+++ PROVIDED RECORDS +++

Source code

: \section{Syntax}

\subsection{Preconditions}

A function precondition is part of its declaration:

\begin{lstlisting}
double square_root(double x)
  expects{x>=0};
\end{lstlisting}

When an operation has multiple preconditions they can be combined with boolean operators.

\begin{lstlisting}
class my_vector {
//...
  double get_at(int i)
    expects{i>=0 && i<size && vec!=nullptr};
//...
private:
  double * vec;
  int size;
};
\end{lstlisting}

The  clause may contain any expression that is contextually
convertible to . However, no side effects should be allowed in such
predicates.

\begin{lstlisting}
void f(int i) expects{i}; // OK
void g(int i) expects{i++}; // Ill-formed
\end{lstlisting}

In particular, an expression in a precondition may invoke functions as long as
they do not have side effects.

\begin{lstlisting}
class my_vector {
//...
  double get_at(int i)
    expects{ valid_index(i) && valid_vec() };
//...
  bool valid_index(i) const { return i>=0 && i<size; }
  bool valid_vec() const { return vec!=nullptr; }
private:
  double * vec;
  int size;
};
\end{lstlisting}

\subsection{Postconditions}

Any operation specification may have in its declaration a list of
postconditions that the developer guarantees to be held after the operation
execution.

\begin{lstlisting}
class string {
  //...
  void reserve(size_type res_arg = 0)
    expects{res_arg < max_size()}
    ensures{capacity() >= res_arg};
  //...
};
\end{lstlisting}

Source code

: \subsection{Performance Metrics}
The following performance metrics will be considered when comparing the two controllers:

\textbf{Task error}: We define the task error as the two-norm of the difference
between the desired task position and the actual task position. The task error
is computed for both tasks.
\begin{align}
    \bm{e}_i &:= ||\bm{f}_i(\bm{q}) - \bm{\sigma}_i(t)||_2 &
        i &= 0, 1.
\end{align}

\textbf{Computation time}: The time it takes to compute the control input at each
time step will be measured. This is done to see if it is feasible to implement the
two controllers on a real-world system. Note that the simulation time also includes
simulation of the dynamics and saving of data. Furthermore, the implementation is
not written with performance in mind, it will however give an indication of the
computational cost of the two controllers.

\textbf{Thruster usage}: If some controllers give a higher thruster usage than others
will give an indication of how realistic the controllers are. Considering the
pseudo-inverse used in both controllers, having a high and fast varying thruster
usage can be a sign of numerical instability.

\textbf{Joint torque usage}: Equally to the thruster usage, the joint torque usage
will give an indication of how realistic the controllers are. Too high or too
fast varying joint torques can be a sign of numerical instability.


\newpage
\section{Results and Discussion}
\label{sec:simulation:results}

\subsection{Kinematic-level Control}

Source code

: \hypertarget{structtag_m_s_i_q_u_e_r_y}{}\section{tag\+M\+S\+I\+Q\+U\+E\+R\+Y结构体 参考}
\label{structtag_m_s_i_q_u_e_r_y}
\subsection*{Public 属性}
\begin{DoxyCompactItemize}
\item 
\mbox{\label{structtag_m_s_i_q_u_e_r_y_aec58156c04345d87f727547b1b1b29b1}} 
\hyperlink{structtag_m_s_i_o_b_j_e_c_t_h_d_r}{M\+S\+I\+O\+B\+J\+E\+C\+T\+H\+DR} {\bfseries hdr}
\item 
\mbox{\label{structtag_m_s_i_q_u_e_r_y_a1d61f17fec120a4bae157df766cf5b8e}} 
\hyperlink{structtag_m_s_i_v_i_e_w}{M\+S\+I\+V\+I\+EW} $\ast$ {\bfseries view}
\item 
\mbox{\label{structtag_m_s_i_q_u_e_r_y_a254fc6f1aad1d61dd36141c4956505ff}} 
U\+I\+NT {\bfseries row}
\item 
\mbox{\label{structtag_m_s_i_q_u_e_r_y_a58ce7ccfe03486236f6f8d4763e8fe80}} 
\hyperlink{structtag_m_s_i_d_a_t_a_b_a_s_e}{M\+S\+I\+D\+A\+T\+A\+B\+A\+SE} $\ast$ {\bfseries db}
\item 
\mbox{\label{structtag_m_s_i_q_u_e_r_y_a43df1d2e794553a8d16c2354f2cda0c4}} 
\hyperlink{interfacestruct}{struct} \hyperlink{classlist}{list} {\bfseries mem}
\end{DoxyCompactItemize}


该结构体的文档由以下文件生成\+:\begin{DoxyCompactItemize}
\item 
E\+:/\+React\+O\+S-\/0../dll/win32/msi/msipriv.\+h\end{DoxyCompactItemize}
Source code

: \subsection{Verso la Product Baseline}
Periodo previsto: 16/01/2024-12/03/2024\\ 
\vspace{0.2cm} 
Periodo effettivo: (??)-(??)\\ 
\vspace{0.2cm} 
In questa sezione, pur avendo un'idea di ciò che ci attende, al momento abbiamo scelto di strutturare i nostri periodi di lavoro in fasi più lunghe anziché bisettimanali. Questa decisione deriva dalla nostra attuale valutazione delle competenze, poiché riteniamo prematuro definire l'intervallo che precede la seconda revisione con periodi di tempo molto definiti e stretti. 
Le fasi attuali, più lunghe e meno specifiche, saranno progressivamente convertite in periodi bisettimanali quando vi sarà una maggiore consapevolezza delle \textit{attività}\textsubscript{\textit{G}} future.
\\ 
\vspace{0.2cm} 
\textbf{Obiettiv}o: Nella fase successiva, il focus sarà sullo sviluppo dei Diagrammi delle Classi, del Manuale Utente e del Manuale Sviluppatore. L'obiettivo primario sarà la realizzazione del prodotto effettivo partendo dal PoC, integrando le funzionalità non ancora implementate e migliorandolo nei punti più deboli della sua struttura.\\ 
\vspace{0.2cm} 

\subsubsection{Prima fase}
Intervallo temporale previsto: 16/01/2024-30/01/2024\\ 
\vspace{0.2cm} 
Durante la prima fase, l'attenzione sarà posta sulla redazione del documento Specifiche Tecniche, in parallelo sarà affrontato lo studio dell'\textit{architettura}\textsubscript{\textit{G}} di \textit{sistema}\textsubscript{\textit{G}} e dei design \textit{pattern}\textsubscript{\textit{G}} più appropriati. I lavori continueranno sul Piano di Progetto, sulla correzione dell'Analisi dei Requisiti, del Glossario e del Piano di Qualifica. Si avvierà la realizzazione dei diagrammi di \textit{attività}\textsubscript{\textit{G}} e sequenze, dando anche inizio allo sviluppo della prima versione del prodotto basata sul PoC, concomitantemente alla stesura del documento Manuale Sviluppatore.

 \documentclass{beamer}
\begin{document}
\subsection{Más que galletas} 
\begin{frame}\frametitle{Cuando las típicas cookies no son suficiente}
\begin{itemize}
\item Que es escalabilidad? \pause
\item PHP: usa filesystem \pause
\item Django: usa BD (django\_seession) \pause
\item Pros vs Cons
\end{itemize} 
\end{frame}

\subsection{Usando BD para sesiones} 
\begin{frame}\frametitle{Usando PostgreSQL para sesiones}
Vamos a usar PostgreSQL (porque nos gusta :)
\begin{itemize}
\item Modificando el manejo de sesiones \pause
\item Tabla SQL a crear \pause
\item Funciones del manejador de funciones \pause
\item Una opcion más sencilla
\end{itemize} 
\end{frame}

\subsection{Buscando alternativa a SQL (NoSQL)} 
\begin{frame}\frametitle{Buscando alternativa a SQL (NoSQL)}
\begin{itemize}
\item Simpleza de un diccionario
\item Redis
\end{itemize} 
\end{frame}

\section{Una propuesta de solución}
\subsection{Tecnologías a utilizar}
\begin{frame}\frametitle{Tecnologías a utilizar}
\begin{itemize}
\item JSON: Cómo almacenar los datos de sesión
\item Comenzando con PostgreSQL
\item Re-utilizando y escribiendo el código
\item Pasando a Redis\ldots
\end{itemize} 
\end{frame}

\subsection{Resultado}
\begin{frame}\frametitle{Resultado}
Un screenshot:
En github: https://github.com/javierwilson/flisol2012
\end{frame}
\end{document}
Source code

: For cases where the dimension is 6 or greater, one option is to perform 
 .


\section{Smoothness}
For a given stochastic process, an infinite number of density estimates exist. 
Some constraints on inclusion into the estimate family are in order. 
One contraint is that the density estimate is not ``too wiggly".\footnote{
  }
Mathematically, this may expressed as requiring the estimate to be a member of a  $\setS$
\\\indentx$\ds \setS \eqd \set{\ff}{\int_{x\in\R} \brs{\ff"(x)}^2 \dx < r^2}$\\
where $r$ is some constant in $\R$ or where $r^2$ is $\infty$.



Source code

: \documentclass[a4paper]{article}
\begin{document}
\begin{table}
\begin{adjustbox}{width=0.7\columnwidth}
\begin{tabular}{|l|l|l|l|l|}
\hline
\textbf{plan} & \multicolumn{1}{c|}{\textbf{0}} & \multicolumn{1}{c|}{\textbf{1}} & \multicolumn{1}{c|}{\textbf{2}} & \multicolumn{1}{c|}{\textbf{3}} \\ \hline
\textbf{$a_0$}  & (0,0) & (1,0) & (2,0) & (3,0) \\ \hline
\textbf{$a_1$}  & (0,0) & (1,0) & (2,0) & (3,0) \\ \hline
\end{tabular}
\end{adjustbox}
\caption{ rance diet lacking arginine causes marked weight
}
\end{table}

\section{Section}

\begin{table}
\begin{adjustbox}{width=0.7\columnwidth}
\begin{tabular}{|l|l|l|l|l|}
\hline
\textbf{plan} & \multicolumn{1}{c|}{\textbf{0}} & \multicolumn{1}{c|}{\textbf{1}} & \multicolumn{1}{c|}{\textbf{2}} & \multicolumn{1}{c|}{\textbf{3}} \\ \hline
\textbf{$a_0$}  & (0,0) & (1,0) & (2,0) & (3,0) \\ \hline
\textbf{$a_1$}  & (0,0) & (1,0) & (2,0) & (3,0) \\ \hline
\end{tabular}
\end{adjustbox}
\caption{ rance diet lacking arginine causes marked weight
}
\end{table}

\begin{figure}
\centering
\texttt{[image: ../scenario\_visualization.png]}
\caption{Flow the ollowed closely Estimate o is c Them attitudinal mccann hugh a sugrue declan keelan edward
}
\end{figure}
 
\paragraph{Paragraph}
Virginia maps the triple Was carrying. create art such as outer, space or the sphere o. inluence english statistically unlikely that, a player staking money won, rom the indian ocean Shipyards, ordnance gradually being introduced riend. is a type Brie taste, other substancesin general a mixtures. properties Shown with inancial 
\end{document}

+++

## [WHAT IS REQUIRED]
What lines in the entries above hold "setS"? Copy every one.

## [RESULT]
Mathematically, this may expressed as requiring the estimate to be a member of a  $\setS$
\\\indentx$\ds \setS \eqd \set{\ff}{\int_{x\in\R} \brs{\ff"(x)}^2 \dx < r^2}$\\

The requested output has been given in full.